Les entreprises sont-elles favorables à une baisse des salaires ?

Giuseppe Diana, Cour des comptes européenne.

Francesco De Palma, Université de Strasbourg ( BETA)

Le chômage constitue le déséquilibre majeur des économies européennes. Dans la logique libérale qui a présidé à la construction européenne, la solution à ce fléau tient en un mot : flexibilité. En flexibilisant le marché du travail, on permettrait aux salaires de s’ajuster à la baisse pour résorber ce chômage. On associe souvent la rigidité à la baisse des salaires aux seuls comportements des salariés. Or, les nouvelles théories du chômage attribuent également le manque de flexibilité des salaires aux entrepreneurs. Cette réticence des employeurs à la baisse des salaires pourrait s’expliquer par la perte d’efficacité du travail qui en résulterait.

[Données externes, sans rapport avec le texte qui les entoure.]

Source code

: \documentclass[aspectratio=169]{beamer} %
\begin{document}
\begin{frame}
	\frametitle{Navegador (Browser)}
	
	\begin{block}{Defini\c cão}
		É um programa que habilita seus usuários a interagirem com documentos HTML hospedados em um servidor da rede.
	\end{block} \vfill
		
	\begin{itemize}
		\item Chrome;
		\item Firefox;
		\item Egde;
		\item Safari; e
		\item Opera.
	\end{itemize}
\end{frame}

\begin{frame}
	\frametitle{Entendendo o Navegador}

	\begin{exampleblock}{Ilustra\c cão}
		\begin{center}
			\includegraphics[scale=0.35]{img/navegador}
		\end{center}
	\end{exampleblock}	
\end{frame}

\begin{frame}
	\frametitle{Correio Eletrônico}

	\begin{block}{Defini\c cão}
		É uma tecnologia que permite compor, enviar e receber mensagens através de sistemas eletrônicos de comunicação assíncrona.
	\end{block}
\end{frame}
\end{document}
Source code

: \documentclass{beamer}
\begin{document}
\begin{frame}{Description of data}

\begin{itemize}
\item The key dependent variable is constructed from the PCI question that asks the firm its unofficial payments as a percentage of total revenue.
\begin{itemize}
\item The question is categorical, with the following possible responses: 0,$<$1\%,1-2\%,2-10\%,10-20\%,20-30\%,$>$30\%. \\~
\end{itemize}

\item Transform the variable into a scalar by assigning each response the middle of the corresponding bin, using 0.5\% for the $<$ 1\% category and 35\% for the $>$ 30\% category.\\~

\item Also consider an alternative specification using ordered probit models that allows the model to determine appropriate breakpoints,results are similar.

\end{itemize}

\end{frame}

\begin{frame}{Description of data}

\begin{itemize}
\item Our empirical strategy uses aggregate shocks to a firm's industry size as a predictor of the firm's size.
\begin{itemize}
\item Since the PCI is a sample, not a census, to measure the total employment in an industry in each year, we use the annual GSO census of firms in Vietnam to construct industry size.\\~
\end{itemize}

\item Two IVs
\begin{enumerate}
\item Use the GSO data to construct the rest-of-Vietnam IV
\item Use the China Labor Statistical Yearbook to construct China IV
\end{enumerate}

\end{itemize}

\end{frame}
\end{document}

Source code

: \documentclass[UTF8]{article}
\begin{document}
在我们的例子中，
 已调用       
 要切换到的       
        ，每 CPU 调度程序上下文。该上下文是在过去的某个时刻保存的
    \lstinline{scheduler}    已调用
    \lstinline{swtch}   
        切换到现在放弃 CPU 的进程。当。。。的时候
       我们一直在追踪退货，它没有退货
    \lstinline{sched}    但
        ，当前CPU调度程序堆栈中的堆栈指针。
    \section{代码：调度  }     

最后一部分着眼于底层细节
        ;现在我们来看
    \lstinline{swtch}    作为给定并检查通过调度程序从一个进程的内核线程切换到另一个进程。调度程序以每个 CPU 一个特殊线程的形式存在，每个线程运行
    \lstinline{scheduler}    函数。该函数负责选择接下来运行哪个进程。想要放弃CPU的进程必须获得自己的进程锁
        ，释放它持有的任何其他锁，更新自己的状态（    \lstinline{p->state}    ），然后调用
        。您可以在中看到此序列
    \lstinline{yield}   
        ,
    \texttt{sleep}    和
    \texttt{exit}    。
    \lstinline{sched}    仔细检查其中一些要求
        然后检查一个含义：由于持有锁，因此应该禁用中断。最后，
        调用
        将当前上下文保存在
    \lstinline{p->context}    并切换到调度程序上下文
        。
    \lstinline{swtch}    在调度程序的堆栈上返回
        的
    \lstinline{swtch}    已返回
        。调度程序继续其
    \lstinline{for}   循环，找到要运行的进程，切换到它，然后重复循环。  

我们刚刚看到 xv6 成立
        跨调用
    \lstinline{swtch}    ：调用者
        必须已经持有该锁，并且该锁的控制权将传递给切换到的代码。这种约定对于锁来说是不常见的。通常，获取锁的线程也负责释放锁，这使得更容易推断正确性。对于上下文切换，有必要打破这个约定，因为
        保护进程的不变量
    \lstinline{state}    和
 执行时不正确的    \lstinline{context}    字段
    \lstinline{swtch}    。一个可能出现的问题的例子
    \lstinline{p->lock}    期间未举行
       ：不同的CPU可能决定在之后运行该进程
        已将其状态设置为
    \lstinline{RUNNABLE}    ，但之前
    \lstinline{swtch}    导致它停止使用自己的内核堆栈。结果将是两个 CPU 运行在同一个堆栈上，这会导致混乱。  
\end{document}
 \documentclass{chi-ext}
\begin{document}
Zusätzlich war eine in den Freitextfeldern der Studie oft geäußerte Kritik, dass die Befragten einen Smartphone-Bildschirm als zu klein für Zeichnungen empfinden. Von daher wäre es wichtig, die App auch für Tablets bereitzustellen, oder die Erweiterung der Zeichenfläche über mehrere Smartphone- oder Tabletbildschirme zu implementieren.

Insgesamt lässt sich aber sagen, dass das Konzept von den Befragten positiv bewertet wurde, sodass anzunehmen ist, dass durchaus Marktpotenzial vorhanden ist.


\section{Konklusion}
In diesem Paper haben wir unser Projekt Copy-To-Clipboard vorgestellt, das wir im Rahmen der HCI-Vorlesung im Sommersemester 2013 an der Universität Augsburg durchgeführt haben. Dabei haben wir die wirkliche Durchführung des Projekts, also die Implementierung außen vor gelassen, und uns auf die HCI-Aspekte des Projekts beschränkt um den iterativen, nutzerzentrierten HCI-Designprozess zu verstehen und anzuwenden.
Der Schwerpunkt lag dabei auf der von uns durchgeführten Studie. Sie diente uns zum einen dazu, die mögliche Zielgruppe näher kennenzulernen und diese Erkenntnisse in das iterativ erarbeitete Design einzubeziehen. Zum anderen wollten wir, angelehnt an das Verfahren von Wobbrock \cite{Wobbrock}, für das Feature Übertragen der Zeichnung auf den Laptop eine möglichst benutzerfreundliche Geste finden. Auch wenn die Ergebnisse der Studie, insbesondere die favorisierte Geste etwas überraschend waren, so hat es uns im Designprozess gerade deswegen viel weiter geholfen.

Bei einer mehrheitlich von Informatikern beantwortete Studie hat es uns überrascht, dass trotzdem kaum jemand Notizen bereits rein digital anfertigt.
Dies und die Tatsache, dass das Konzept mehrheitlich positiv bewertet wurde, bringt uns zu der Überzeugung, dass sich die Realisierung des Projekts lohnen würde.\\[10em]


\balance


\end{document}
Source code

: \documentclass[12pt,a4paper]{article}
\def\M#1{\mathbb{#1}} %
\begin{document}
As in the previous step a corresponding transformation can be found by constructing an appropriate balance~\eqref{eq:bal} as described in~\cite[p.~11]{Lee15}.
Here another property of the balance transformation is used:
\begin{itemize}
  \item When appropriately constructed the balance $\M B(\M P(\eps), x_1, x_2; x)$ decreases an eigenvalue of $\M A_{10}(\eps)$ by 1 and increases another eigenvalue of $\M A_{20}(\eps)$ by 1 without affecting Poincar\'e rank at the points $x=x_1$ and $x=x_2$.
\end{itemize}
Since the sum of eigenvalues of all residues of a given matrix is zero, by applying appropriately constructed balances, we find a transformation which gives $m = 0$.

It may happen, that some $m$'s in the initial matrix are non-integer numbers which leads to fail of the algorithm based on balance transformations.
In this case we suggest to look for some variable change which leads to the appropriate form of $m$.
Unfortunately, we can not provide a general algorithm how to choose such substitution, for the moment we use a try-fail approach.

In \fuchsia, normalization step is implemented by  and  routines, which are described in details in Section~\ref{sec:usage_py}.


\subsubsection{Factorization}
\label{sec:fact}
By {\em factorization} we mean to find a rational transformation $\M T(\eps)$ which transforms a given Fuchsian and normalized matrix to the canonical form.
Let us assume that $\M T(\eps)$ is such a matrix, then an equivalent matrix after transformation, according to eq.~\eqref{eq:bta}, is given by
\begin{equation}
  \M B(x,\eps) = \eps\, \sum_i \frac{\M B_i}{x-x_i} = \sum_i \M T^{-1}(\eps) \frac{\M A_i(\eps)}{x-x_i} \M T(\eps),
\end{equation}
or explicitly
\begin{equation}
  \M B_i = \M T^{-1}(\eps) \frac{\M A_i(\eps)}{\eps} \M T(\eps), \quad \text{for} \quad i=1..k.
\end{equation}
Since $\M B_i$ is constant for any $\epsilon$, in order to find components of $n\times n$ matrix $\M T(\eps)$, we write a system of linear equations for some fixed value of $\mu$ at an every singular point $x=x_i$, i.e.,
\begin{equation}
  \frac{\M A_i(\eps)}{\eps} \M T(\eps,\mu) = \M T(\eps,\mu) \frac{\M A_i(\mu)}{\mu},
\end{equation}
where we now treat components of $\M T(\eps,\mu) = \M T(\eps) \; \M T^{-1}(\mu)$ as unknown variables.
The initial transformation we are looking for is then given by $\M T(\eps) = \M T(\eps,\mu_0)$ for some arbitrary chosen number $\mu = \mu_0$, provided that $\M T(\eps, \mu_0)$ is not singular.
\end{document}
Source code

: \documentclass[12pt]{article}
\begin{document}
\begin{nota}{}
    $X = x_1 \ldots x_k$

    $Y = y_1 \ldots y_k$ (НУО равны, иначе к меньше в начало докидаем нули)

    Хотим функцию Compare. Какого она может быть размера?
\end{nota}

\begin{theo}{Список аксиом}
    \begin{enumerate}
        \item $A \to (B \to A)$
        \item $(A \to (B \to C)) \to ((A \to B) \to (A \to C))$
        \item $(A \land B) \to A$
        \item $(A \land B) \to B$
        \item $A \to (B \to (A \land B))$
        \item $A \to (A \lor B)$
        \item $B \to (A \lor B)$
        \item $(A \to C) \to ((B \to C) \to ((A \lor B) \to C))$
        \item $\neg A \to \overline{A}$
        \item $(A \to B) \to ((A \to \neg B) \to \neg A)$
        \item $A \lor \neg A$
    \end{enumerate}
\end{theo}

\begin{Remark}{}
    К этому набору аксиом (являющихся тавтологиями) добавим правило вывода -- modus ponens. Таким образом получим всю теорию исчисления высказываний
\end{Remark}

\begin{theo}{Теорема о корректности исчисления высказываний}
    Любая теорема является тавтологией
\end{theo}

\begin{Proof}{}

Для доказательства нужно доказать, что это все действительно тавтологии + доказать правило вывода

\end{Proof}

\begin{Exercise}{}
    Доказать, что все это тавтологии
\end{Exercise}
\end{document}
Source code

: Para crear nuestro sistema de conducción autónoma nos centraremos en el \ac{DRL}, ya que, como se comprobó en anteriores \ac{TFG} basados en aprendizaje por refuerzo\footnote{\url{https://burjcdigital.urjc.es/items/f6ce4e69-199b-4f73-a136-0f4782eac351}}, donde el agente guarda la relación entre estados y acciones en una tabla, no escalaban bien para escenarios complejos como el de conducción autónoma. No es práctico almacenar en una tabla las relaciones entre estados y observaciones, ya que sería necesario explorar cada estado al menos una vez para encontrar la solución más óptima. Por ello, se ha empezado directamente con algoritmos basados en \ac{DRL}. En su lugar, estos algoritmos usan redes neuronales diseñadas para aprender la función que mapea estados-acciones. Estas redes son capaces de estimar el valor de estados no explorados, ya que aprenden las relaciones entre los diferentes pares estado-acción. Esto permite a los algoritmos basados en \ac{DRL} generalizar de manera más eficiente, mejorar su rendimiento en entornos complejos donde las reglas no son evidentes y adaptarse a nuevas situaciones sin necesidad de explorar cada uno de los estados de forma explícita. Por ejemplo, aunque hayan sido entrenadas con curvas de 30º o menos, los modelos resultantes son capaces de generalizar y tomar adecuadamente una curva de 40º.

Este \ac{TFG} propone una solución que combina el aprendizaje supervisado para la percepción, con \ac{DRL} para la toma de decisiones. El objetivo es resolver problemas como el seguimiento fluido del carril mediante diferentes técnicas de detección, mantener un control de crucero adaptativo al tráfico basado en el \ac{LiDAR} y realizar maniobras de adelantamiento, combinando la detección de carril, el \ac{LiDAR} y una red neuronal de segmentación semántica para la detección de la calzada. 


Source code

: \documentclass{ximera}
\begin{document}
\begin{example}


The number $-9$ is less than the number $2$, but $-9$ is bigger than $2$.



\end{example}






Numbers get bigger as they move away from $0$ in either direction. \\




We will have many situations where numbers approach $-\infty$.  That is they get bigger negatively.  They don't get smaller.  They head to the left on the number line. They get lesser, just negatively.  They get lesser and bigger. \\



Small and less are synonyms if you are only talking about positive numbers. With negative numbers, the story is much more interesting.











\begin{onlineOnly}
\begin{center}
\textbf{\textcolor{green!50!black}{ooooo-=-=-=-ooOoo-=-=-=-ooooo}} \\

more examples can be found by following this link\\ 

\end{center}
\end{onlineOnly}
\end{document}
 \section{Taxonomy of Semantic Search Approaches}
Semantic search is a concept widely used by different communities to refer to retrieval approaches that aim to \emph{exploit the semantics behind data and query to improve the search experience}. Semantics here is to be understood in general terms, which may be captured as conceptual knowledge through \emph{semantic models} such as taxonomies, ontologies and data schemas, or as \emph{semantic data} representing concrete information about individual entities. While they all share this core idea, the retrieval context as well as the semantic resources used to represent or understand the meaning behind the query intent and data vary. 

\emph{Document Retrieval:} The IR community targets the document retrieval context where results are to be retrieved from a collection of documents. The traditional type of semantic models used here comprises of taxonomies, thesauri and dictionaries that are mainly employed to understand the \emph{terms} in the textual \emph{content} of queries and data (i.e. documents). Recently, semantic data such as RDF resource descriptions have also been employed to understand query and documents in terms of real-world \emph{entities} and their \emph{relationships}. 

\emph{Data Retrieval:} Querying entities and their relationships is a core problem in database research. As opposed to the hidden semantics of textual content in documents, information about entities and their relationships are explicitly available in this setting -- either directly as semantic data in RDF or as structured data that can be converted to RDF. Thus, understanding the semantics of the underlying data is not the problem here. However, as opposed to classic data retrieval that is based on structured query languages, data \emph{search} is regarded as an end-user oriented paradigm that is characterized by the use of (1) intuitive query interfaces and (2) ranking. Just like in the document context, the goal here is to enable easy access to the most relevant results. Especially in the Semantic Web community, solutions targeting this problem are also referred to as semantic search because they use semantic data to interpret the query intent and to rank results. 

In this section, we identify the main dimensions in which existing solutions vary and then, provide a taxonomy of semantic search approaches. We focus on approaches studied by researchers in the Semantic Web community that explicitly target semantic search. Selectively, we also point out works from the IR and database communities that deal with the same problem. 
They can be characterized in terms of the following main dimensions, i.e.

Pour une entreprise, offrir une rémunération importante peut être un gage de bonne qualité du travail.

Mots-clefs : emploi et chômage, marché du travail, resquillage, salaire d’efficience.

Citer cet article

Giuseppe Diana , Francesco De Palma « Les entreprises sont-elles favorables à une baisse des salaires ? », Bulletin de l’Observatoire des Politiques Économiques en Europe, vol. 3, 17 - 18, Hiver 2000.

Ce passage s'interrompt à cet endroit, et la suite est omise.